### Brief
Scan the records for "COVERAGE" and copy each line that contains it.

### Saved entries
-- Opening Marker --

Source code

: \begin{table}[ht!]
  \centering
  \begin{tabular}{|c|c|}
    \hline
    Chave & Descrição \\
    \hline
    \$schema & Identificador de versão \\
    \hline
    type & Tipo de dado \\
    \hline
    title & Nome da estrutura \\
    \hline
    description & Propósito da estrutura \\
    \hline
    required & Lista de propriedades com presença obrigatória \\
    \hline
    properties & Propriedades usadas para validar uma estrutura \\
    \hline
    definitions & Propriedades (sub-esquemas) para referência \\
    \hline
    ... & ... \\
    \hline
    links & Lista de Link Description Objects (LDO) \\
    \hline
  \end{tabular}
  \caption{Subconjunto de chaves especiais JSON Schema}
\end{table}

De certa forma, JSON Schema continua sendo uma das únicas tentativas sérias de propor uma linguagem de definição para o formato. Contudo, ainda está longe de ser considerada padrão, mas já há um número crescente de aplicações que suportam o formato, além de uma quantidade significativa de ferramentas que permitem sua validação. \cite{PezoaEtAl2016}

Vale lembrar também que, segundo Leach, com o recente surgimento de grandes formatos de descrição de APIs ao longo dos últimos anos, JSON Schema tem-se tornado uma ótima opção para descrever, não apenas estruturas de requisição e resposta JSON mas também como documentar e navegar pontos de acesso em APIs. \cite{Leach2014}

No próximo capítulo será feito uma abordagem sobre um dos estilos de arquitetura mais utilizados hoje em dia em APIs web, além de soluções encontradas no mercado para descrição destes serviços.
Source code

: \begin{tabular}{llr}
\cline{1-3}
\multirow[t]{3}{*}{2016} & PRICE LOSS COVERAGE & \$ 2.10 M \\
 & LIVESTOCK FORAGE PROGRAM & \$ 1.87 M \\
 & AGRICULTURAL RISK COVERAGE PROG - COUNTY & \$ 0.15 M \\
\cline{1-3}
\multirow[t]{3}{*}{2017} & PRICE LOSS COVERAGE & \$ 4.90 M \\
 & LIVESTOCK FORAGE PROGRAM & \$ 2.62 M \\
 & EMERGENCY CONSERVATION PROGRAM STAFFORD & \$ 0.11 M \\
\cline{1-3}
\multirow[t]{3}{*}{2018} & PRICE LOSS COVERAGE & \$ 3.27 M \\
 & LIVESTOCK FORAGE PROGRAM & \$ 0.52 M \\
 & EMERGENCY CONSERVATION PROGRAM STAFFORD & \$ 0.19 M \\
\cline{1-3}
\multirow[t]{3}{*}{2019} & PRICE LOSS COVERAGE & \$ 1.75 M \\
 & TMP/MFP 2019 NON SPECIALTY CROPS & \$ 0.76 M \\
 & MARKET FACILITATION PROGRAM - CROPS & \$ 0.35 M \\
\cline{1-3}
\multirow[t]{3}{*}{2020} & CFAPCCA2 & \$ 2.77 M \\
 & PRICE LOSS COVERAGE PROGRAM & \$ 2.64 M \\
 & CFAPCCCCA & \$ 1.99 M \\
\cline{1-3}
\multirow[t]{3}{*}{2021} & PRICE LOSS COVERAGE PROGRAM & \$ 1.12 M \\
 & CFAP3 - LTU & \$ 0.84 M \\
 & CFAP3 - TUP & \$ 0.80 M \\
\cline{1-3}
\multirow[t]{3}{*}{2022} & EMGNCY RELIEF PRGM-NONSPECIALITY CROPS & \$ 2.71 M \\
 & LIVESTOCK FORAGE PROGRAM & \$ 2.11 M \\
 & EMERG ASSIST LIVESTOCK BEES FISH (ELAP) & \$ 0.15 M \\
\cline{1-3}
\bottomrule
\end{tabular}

-- Closing Marker --

### Solution
\multirow[t]{3}{*}{2016} & PRICE LOSS COVERAGE & \$ 2.10 M \\
 & AGRICULTURAL RISK COVERAGE PROG - COUNTY & \$ 0.15 M \\
\multirow[t]{3}{*}{2017} & PRICE LOSS COVERAGE & \$ 4.90 M \\
\multirow[t]{3}{*}{2018} & PRICE LOSS COVERAGE & \$ 3.27 M \\
\multirow[t]{3}{*}{2019} & PRICE LOSS COVERAGE & \$ 1.75 M \\
 & PRICE LOSS COVERAGE PROGRAM & \$ 2.64 M \\
\multirow[t]{3}{*}{2021} & PRICE LOSS COVERAGE PROGRAM & \$ 1.12 M \\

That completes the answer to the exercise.